From the data below, repeat exactly the lines from the line with "hace este ejemplo?" to the line with "- Envía ese", both included.
━━━━━━━━━━━━━━━━━━━━━━━━━━━━━━
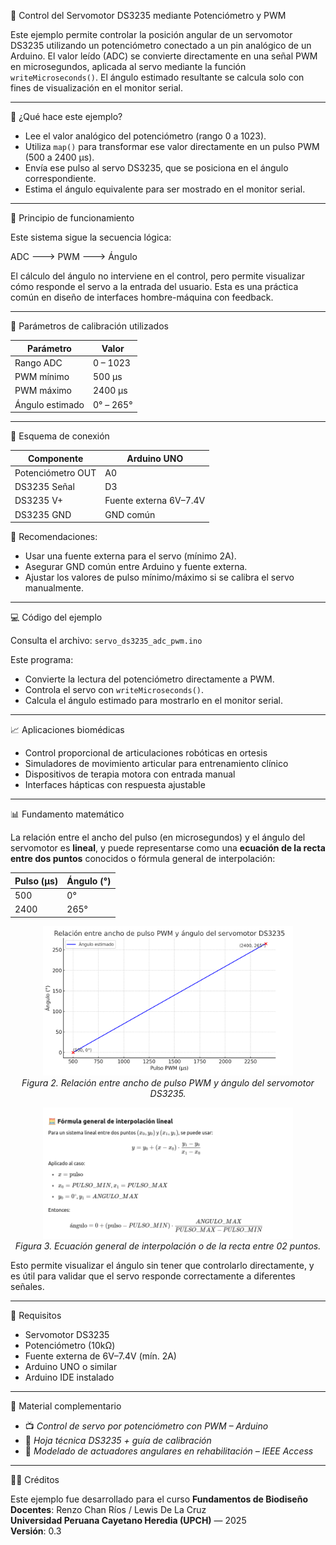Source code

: 📘 Control del Servomotor DS3235 mediante Potenciómetro y PWM

Este ejemplo permite controlar la posición angular de un servomotor DS3235 utilizando un potenciómetro conectado a un pin analógico de un Arduino. El valor leído (ADC) se convierte directamente en una señal PWM en microsegundos, aplicada al servo mediante la función `writeMicroseconds()`. El ángulo estimado resultante se calcula solo con fines de visualización en el monitor serial.

---

🔧 ¿Qué hace este ejemplo?

- Lee el valor analógico del potenciómetro (rango 0 a 1023).
- Utiliza `map()` para transformar ese valor directamente en un pulso PWM (500 a 2400 µs).
- Envía ese pulso al servo DS3235, que se posiciona en el ángulo correspondiente.
- Estima el ángulo equivalente para ser mostrado en el monitor serial.

---

🔬 Principio de funcionamiento

Este sistema sigue la secuencia lógica:

ADC ---> PWM ---> Ángulo

El cálculo del ángulo no interviene en el control, pero permite visualizar cómo responde el servo a la entrada del usuario. Esta es una práctica común en diseño de interfaces hombre-máquina con feedback.

---

📐 Parámetros de calibración utilizados

| Parámetro        | Valor         |
|------------------|---------------|
| Rango ADC        | 0 – 1023      |
| PWM mínimo       | 500 µs        |
| PWM máximo       | 2400 µs       |
| Ángulo estimado  | 0° – 265°     |

---

🔌 Esquema de conexión

| Componente        | Arduino UNO     |
|-------------------|-----------------|
| Potenciómetro OUT | A0              |
| DS3235 Señal      | D3              |
| DS3235 V+         | Fuente externa 6V–7.4V |
| DS3235 GND        | GND común       |

📍 Recomendaciones:

- Usar una fuente externa para el servo (mínimo 2A).
- Asegurar GND común entre Arduino y fuente externa.
- Ajustar los valores de pulso mínimo/máximo si se calibra el servo manualmente.

---

💻 Código del ejemplo

Consulta el archivo: `servo_ds3235_adc_pwm.ino`

Este programa:

- Convierte la lectura del potenciómetro directamente a PWM.
- Controla el servo con `writeMicroseconds()`.
- Calcula el ángulo estimado para mostrarlo en el monitor serial.

---

📈 Aplicaciones biomédicas

- Control proporcional de articulaciones robóticas en ortesis
- Simuladores de movimiento articular para entrenamiento clínico
- Dispositivos de terapia motora con entrada manual
- Interfaces hápticas con respuesta ajustable

---

📊 Fundamento matemático

La relación entre el ancho del pulso (en microsegundos) y el ángulo del servomotor es **lineal**, y puede representarse como una **ecuación de la recta entre dos puntos** conocidos o fórmula general de interpolación:

| Pulso (µs) | Ángulo (°) |
|------------|-------------|
| 500        | 0°          |
| 2400       | 265°        |

<p align="center">
  <img src="plot.png" alt="Relación entre ancho de pulso PWM y ángulo del servomotor DS3235" width="400"><br>
  <em>Figura 2. Relación entre ancho de pulso PWM y ángulo del servomotor DS3235.</em>
</p>

<p align="center">
  <img src="equation.png" alt="Ecuación general de interpolación" width="400"><br>
  <em>Figura 3. Ecuación general de interpolación o de la recta entre 02 puntos.</em>
</p>

Esto permite visualizar el ángulo sin tener que controlarlo directamente, y es útil para validar que el servo responde correctamente a diferentes señales.

---

📎 Requisitos

- Servomotor DS3235
- Potenciómetro (10kΩ)
- Fuente externa de 6V–7.4V (mín. 2A)
- Arduino UNO o similar
- Arduino IDE instalado

---

🎥 Material complementario

- 📺 *Control de servo por potenciómetro con PWM – Arduino*
- 📄 *Hoja técnica DS3235 + guía de calibración*
- 📘 *Modelado de actuadores angulares en rehabilitación – IEEE Access*

---

🧑‍🏫 Créditos

Este ejemplo fue desarrollado para el curso **Fundamentos de Biodiseño**  
**Docentes**: Renzo Chan Ríos / Lewis De La Cruz  
**Universidad Peruana Cayetano Heredia (UPCH)** — 2025  
**Versión**: 0.3

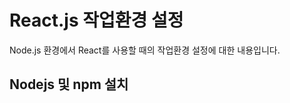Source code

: React.js 작업환경 설정
====================
Node.js 환경에서 React를 사용할 때의 작업환경 설정에 대한 내용입니다.

## Nodejs 및 npm 설치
━━━━━━━━━━━━━━━━━━━━━━━━━━━━━━
== Exercise answer ==
🔧 ¿Qué hace este ejemplo?

- Lee el valor analógico del potenciómetro (rango 0 a 1023).
- Utiliza `map()` para transformar ese valor directamente en un pulso PWM (500 a 2400 µs).
- Envía ese pulso al servo DS3235, que se posiciona en el ángulo correspondiente.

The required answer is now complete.